Within the entries below, please retype exactly the lines starting with the line that has "## Automation Requirments" and going on through the line that has "the CONVERSE paper", but not the pictures.

#### [DATA TO USE]
....
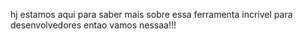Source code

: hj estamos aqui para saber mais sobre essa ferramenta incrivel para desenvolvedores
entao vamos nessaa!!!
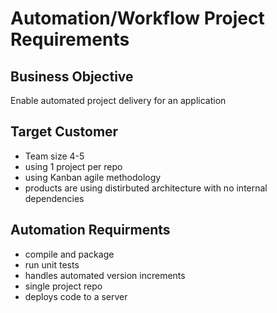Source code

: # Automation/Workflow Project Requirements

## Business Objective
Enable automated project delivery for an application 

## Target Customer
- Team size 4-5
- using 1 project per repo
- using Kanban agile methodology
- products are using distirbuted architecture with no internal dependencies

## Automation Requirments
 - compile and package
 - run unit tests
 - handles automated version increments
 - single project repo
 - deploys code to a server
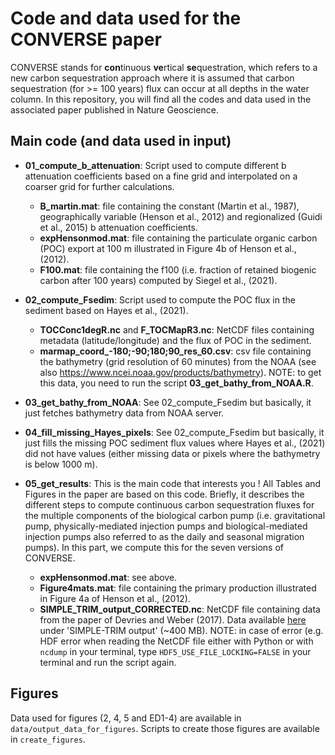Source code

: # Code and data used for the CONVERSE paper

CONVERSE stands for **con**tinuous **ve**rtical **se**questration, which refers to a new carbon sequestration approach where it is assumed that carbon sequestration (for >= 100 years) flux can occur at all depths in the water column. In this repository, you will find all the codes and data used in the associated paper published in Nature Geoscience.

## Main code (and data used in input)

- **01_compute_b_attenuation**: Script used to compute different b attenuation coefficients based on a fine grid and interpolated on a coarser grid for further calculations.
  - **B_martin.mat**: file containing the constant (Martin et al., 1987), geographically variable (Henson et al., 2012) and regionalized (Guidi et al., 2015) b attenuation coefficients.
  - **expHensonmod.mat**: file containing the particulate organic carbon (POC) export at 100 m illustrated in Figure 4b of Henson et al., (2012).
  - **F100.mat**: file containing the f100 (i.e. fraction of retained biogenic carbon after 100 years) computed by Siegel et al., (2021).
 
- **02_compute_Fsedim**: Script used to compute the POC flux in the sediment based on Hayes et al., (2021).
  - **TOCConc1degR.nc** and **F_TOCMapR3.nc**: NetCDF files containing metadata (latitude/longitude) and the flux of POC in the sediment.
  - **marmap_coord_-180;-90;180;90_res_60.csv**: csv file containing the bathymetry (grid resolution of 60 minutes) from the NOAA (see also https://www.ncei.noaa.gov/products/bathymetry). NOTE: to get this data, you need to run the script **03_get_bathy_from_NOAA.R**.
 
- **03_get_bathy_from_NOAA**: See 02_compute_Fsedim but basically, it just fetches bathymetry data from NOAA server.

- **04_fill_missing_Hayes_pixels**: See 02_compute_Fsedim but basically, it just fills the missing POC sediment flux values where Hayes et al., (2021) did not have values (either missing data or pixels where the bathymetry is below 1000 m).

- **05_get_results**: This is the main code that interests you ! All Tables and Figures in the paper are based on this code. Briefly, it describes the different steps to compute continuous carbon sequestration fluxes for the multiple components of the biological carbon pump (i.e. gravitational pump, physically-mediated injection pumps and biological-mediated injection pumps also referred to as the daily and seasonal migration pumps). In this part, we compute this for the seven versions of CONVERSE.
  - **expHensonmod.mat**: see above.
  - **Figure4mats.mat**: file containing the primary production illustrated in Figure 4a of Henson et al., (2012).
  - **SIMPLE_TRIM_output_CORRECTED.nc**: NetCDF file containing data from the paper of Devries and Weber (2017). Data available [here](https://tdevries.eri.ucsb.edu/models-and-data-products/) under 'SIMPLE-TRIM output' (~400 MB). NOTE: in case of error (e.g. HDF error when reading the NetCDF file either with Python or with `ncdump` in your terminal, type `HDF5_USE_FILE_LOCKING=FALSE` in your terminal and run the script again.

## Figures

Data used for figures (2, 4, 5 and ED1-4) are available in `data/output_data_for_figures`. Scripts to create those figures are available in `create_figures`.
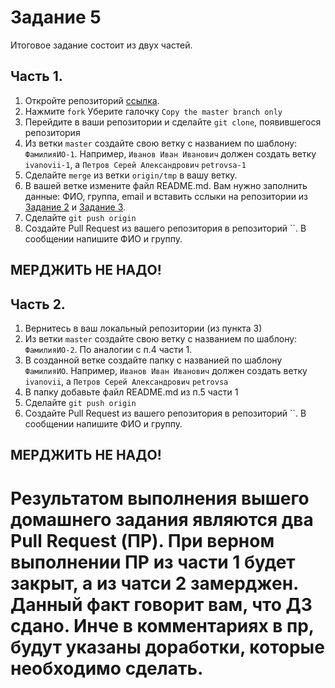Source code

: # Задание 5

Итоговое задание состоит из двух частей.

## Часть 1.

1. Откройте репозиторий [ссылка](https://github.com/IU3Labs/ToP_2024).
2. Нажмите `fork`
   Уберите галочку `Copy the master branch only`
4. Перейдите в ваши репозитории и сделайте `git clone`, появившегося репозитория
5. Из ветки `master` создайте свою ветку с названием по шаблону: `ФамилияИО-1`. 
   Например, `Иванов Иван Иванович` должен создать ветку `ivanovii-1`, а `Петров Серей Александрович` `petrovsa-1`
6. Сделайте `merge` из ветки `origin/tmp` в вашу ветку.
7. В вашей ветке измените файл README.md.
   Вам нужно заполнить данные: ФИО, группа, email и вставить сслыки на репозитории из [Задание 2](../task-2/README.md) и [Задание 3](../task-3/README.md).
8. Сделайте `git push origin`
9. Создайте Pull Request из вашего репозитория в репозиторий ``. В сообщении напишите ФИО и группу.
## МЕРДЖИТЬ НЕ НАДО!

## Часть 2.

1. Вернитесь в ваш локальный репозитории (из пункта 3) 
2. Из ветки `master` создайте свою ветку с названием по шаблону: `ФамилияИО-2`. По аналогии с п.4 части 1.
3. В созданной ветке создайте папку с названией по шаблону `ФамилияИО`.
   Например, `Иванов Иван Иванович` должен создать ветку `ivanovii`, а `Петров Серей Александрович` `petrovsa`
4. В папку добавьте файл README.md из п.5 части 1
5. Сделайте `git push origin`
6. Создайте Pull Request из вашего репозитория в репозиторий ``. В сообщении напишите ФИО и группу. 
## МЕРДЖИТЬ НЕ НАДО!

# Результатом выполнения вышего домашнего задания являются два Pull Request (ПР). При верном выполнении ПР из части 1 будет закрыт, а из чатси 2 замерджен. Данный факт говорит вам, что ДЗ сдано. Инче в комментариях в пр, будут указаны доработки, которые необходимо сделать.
....
#### [EXERCISE RESPONSE]
## Automation Requirments
 - compile and package
 - run unit tests
 - handles automated version increments
 - single project repo
 - deploys code to a server
Source code

: # Code and data used for the CONVERSE paper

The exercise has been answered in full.